(Stored dataset items)
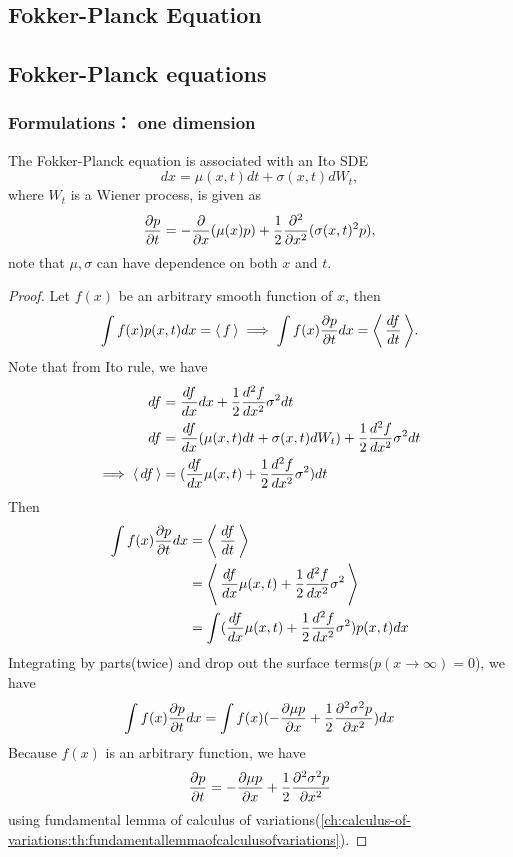 \begin{refsection}
	\startcontents[chapters]


\chapter{Fokker-Planck Equation}\label{ch:fokker-planck-equation}	
\section{Fokker-Planck equations}

\subsection{Formulations： one dimension}
\begin{lemma}\cite[121]{chirikjian2011stochastic1}\cite[79]{clark2011foreign}\label{ch:theory-of-stochastic-process:th:oneDFokkerPlanckEquation}\label{ch:theory-of-stochastic-process:th:1DFokkerPlanckEquationAssociatedWithItoSDE}
	The Fokker-Planck equation is associated with an Ito SDE
	$$dx = \mu(x,t) dt + \sigma(x,t) dW_t,$$
	where $W_t$ is a Wiener process, is given as
	$$\frac{\partial p}{\partial t} = -\frac{\partial}{\partial x}(\mu(x)p)  + \frac{1}{2}\frac{\partial^2}{\partial x^2}(\sigma(x,t)^2p),$$
	note that $\mu,\sigma$ can have dependence on both $x$ and $t$.
\end{lemma}
\begin{proof}
	Let $f(x)$ be an arbitrary smooth function of $x$, then
	$$\int f(x)p(x,t) dx = {\left< \, f \, \right>} \implies \int f(x)\frac{\partial p}{\partial t} dx = {\left< \, \frac{d f}{d t} \, \right>}.$$
	Note that from Ito rule, we have
	\begin{align*}
	df &= \frac{df}{dx} dx + \frac{1}{2}\frac{d^2f}{dx^2} \sigma^2 dt \\
	df &= \frac{df}{dx} (\mu(x,t) dt + \sigma(x,t) dW_t) + \frac{1}{2}\frac{d^2f}{dx^2} \sigma^2 dt \\
	\implies {\left< \, df \, \right>} &= (\frac{df}{dx} \mu(x,t)  + \frac{1}{2}\frac{d^2f}{dx^2} \sigma^2 )dt
	\end{align*}
	Then
	\begin{align*}
	\int f(x)\frac{\partial p}{\partial t} dx &= {\left< \, \frac{d f}{d t} \, \right>} \\&= {\left< \, \frac{df}{dx} \mu(x,t)  + \frac{1}{2}\frac{d^2f}{dx^2} \sigma^2 \, \right>}\\
	&=\int (\frac{df}{dx} \mu(x,t)  + \frac{1}{2}\frac{d^2f}{dx^2} \sigma^2) p(x,t)dx
	\end{align*}
	Integrating by parts(twice) and drop out the surface terms($p(x\to\infty) = 0$), we have
	$$\int f(x)\frac{\partial p}{\partial t} dx = \int f(x)(-\frac{\partial \mu p}{\partial x} + \frac{1}{2}\frac{\partial^2 \sigma^2 p}{\partial x^2})dx$$
	Because $f(x)$ is an arbitrary function, we have
	$$\frac{\partial p}{\partial t} = -\frac{\partial \mu p}{\partial x} + \frac{1}{2}\frac{\partial^2 \sigma^2 p}{\partial x^2}$$
	using fundamental lemma of calculus of variations(\autoref{ch:calculus-of-variations:th:fundamentallemmaofcalculusofvariations}).
\end{proof}


\end{refsection}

> EXERCISE DESCRIPTION:
Leaving out the pictures, return the records exactly as given.

> WRITTEN ANSWER:
 \begin{refsection}
	\startcontents[chapters]


\chapter{Fokker-Planck Equation}\label{ch:fokker-planck-equation}	
\section{Fokker-Planck equations}

\subsection{Formulations： one dimension}
\begin{lemma}\cite[121]{chirikjian2011stochastic1}\cite[79]{clark2011foreign}\label{ch:theory-of-stochastic-process:th:oneDFokkerPlanckEquation}\label{ch:theory-of-stochastic-process:th:1DFokkerPlanckEquationAssociatedWithItoSDE}
	The Fokker-Planck equation is associated with an Ito SDE
	$$dx = \mu(x,t) dt + \sigma(x,t) dW_t,$$
	where $W_t$ is a Wiener process, is given as
	$$\frac{\partial p}{\partial t} = -\frac{\partial}{\partial x}(\mu(x)p)  + \frac{1}{2}\frac{\partial^2}{\partial x^2}(\sigma(x,t)^2p),$$
	note that $\mu,\sigma$ can have dependence on both $x$ and $t$.
\end{lemma}
\begin{proof}
	Let $f(x)$ be an arbitrary smooth function of $x$, then
	$$\int f(x)p(x,t) dx = {\left< \, f \, \right>} \implies \int f(x)\frac{\partial p}{\partial t} dx = {\left< \, \frac{d f}{d t} \, \right>}.$$
	Note that from Ito rule, we have
	\begin{align*}
	df &= \frac{df}{dx} dx + \frac{1}{2}\frac{d^2f}{dx^2} \sigma^2 dt \\
	df &= \frac{df}{dx} (\mu(x,t) dt + \sigma(x,t) dW_t) + \frac{1}{2}\frac{d^2f}{dx^2} \sigma^2 dt \\
	\implies {\left< \, df \, \right>} &= (\frac{df}{dx} \mu(x,t)  + \frac{1}{2}\frac{d^2f}{dx^2} \sigma^2 )dt
	\end{align*}
	Then
	\begin{align*}
	\int f(x)\frac{\partial p}{\partial t} dx &= {\left< \, \frac{d f}{d t} \, \right>} \\&= {\left< \, \frac{df}{dx} \mu(x,t)  + \frac{1}{2}\frac{d^2f}{dx^2} \sigma^2 \, \right>}\\
	&=\int (\frac{df}{dx} \mu(x,t)  + \frac{1}{2}\frac{d^2f}{dx^2} \sigma^2) p(x,t)dx
	\end{align*}
	Integrating by parts(twice) and drop out the surface terms($p(x\to\infty) = 0$), we have
	$$\int f(x)\frac{\partial p}{\partial t} dx = \int f(x)(-\frac{\partial \mu p}{\partial x} + \frac{1}{2}\frac{\partial^2 \sigma^2 p}{\partial x^2})dx$$
	Because $f(x)$ is an arbitrary function, we have
	$$\frac{\partial p}{\partial t} = -\frac{\partial \mu p}{\partial x} + \frac{1}{2}\frac{\partial^2 \sigma^2 p}{\partial x^2}$$
	using fundamental lemma of calculus of variations(\autoref{ch:calculus-of-variations:th:fundamentallemmaofcalculusofvariations}).
\end{proof}


\end{refsection}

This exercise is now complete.